-- Material provided --
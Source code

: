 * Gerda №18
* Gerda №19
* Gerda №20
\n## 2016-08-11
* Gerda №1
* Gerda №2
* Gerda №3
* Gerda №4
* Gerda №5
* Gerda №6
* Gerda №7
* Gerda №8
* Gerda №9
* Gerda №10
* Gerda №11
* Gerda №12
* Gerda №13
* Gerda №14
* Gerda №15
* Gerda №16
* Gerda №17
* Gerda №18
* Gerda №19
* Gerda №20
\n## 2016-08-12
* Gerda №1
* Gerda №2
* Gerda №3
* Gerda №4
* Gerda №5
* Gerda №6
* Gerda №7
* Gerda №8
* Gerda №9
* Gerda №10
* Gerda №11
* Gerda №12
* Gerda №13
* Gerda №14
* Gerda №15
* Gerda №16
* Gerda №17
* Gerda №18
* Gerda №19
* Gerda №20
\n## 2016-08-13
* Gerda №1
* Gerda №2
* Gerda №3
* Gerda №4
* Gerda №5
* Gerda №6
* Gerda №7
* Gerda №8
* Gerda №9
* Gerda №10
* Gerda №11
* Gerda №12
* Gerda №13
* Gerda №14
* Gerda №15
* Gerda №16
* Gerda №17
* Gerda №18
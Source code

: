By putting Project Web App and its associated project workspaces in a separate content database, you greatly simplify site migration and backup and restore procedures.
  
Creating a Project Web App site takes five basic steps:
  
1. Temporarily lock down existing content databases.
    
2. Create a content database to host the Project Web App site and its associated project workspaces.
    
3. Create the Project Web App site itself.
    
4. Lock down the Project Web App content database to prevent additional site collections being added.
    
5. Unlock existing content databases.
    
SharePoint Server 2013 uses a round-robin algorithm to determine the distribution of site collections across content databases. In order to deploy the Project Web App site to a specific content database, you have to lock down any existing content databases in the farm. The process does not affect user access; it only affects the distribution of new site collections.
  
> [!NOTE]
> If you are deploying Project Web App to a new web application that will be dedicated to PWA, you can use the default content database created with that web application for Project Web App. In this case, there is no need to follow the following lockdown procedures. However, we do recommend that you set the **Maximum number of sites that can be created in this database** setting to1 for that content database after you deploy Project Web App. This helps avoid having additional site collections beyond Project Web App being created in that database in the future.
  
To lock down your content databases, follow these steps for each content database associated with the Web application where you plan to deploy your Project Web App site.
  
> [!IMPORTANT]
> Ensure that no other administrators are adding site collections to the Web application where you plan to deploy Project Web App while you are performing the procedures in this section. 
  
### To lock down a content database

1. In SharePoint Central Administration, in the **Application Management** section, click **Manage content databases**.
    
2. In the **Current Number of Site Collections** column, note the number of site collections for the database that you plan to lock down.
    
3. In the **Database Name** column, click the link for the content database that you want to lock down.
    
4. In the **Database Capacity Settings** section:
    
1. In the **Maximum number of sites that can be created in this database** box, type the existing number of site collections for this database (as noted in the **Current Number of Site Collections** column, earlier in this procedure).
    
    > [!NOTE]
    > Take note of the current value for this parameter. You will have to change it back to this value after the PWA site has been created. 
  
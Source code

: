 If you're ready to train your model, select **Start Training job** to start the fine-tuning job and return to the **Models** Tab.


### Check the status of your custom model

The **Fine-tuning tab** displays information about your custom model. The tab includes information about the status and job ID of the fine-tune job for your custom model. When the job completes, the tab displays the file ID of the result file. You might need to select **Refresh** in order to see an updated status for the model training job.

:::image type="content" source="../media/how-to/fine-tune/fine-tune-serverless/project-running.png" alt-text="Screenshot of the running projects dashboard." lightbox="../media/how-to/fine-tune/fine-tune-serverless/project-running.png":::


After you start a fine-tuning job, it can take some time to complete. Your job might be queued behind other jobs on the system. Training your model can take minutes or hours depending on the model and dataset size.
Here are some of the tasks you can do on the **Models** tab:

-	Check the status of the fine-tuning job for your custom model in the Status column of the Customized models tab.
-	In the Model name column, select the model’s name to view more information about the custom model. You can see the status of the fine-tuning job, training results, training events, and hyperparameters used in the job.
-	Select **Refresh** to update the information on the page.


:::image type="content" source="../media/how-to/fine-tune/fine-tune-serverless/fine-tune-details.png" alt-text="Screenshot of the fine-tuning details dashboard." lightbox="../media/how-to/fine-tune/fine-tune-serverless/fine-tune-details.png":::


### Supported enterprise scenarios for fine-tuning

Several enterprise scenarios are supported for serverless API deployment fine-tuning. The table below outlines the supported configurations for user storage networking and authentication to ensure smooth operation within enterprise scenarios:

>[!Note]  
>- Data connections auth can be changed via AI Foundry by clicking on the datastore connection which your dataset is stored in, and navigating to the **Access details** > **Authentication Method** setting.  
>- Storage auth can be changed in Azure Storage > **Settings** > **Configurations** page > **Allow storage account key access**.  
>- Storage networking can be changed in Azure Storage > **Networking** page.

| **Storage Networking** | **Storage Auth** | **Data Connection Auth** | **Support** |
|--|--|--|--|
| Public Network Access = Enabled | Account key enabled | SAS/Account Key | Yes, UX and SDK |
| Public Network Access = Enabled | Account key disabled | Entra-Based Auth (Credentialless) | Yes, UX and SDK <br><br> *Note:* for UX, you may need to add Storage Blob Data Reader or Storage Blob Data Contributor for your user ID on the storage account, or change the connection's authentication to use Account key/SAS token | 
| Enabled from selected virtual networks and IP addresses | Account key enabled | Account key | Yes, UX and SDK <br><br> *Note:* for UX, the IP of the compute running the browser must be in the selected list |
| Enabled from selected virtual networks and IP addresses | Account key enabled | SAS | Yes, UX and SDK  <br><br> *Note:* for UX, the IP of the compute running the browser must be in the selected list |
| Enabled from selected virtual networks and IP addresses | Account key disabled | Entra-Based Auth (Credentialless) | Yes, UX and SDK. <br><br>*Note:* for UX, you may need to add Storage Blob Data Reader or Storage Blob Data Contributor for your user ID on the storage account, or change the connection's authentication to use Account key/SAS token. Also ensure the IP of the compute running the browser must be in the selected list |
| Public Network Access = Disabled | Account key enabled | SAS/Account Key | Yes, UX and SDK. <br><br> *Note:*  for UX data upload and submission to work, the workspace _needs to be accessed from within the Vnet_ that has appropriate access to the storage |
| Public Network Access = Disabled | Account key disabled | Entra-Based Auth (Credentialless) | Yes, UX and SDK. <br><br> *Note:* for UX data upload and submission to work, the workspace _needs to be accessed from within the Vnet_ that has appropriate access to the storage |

-- Your objective --
Once you find the line with "The **Fine-tuning tab**" above, print it and every line after it up to and including the line with "### Supported enterprise", exactly as written and nothing else.

-- Response to this exercise --
The **Fine-tuning tab** displays information about your custom model. The tab includes information about the status and job ID of the fine-tune job for your custom model. When the job completes, the tab displays the file ID of the result file. You might need to select **Refresh** in order to see an updated status for the model training job.

:::image type="content" source="../media/how-to/fine-tune/fine-tune-serverless/project-running.png" alt-text="Screenshot of the running projects dashboard." lightbox="../media/how-to/fine-tune/fine-tune-serverless/project-running.png":::


After you start a fine-tuning job, it can take some time to complete. Your job might be queued behind other jobs on the system. Training your model can take minutes or hours depending on the model and dataset size.
Here are some of the tasks you can do on the **Models** tab:

-	Check the status of the fine-tuning job for your custom model in the Status column of the Customized models tab.
-	In the Model name column, select the model’s name to view more information about the custom model. You can see the status of the fine-tuning job, training results, training events, and hyperparameters used in the job.
-	Select **Refresh** to update the information on the page.


:::image type="content" source="../media/how-to/fine-tune/fine-tune-serverless/fine-tune-details.png" alt-text="Screenshot of the fine-tuning details dashboard." lightbox="../media/how-to/fine-tune/fine-tune-serverless/fine-tune-details.png":::


### Supported enterprise scenarios for fine-tuning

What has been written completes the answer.